In the pursuit of machine intelligence, "Learning", i.e. computer algorithms improving automatically with the experience, is central to our research focus. In today’s era of Information Technology, there is an abundance of data being generated by different sources. The development of computations based methodologies for learning data representation remains as our research aim. The data inherit uncertainties from their sources and thus prompting the researchers to apply probability and fuzzy theories in machine learning as means to handle uncertainties. Probabilistic directed generative models, being potentially capable of uncertainty assessment, have been widely applied in machine learning. The data-driven parametric models have also received the most attention of the fuzzy/probabilistic machine learning researchers. However, the parametric approach suffers from the issues arising from a lack of knowledge regarding the optimal model structure. In contrast, the nonparametric approach facilitates the model structure to grow as necessary to fit the complexity of the data.
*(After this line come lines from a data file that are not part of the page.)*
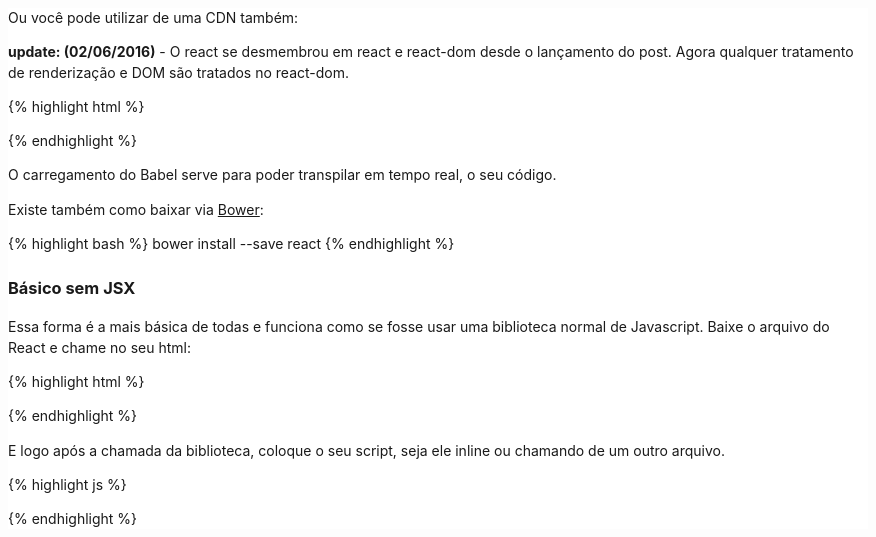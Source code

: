 Ou você pode utilizar de uma CDN também:

**update: (02/06/2016)** - O react se desmembrou em react e react-dom desde o lançamento do post. Agora qualquer tratamento de renderização e DOM são tratados no react-dom.

{% highlight html %}
<script src="https://cdnjs.cloudflare.com/ajax/libs/react/15.1.0/react.js"></script>
<script src="https://cdnjs.cloudflare.com/ajax/libs/react/15.1.0/react-dom.js"></script>
<script src="https://cdnjs.cloudflare.com/ajax/libs/babel-core/5.8.23/browser.min.js"></script>
{% endhighlight %}

O carregamento do Babel serve para poder transpilar em tempo real, o seu código.

Existe também como baixar via [Bower](http://bower.io/):

{% highlight bash %}
bower install --save react
{% endhighlight %}


### Básico sem JSX

Essa forma é a mais básica de todas e funciona como se fosse usar uma biblioteca normal de Javascript. Baixe o arquivo do React e chame no seu html:

{% highlight html %}
<script src="react.js"></script>
<script src="react-dom.js"></script>
{% endhighlight %}

E logo após a chamada da biblioteca, coloque o seu script, seja ele inline ou chamando de um outro arquivo.

{% highlight js %}
<script>
  var ExampleApplication = React.createClass({
    render: function() {
      var elapsed = Math.round(this.props.elapsed  / 100);
      var seconds = elapsed / 10 + (elapsed % 10 ? '' : '.0' );
      var message =
        'O React está rodando com sucesso há ' + seconds + ' seconds.';
        return React.DOM.p(null, message);
      }
  });

  var ExampleApplicationFactory = React.createFactory(ExampleApplication);
  var start = new Date().getTime();

  setInterval(function() {
    ReactDOM.render(
      ExampleApplicationFactory({elapsed: new Date().getTime() - start}),
      document.getElementById('container')
    );
  }, 50);
</script>
{% endhighlight %}
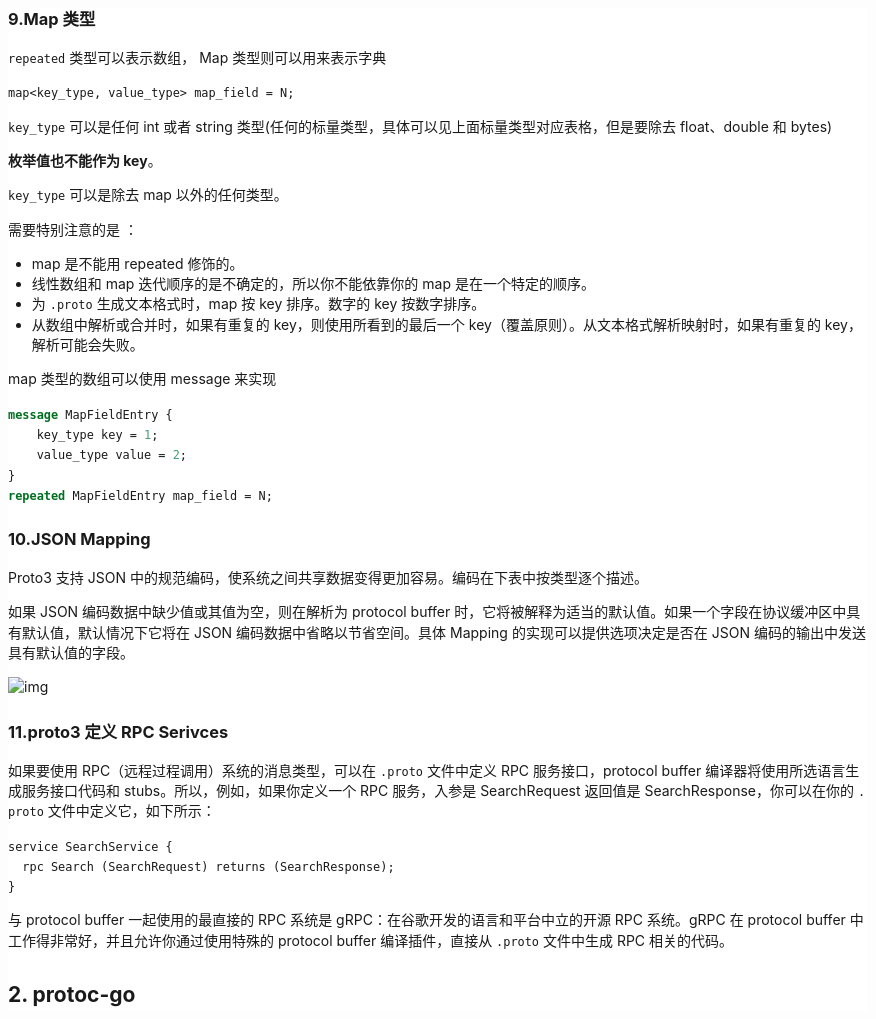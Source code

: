 ### 9.Map 类型

`repeated` 类型可以表示数组， Map 类型则可以用来表示字典

`map<key_type, value_type> map_field = N;`

`key_type` 可以是任何 int 或者 string 类型(任何的标量类型，具体可以见上面标量类型对应表格，但是要除去 float、double 和 bytes)

**枚举值也不能作为 key**。

`key_type` 可以是除去 map 以外的任何类型。

需要特别注意的是 ：

- map 是不能用 repeated 修饰的。
- 线性数组和 map 迭代顺序的是不确定的，所以你不能依靠你的 map 是在一个特定的顺序。
- 为 `.proto` 生成文本格式时，map 按 key 排序。数字的 key 按数字排序。
- 从数组中解析或合并时，如果有重复的 key，则使用所看到的最后一个 key（覆盖原则）。从文本格式解析映射时，如果有重复的 key，解析可能会失败。

map 类型的数组可以使用 message 来实现

```protobuf
message MapFieldEntry {
	key_type key = 1;
	value_type value = 2;
}
repeated MapFieldEntry map_field = N;
```



### 10.JSON Mapping

Proto3 支持 JSON 中的规范编码，使系统之间共享数据变得更加容易。编码在下表中按类型逐个描述。

如果 JSON 编码数据中缺少值或其值为空，则在解析为 protocol buffer 时，它将被解释为适当的默认值。如果一个字段在协议缓冲区中具有默认值，默认情况下它将在 JSON 编码数据中省略以节省空间。具体 Mapping 的实现可以提供选项决定是否在 JSON 编码的输出中发送具有默认值的字段。

![img](RPC%E5%92%8CProtobuf.assets/84_4.png)

### 11.proto3 定义 RPC Serivces

如果要使用 RPC（远程过程调用）系统的消息类型，可以在 `.proto` 文件中定义 RPC 服务接口，protocol buffer 编译器将使用所选语言生成服务接口代码和 stubs。所以，例如，如果你定义一个 RPC 服务，入参是 SearchRequest 返回值是 SearchResponse，你可以在你的 `.proto` 文件中定义它，如下所示：

```protobuf
service SearchService {
  rpc Search (SearchRequest) returns (SearchResponse);
}
```

与 protocol buffer 一起使用的最直接的 RPC 系统是 gRPC：在谷歌开发的语言和平台中立的开源 RPC 系统。gRPC 在 protocol buffer 中工作得非常好，并且允许你通过使用特殊的 protocol buffer 编译插件，直接从 `.proto` 文件中生成 RPC 相关的代码。



## 2. protoc-go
Despite numerous research studies on deep learning, some of the fundamental issues that remained unaddressed are:
- The propagation of non-statistical-uncertainty across the layers of a deep model needs to be mathematically analyzed.
- The learning of deep models requires a large computational time as a large number of model parameters are being estimated using ad-hoc iterative gradient-descent based numerical algorithms. The learning time for a deep model needs to be reduced.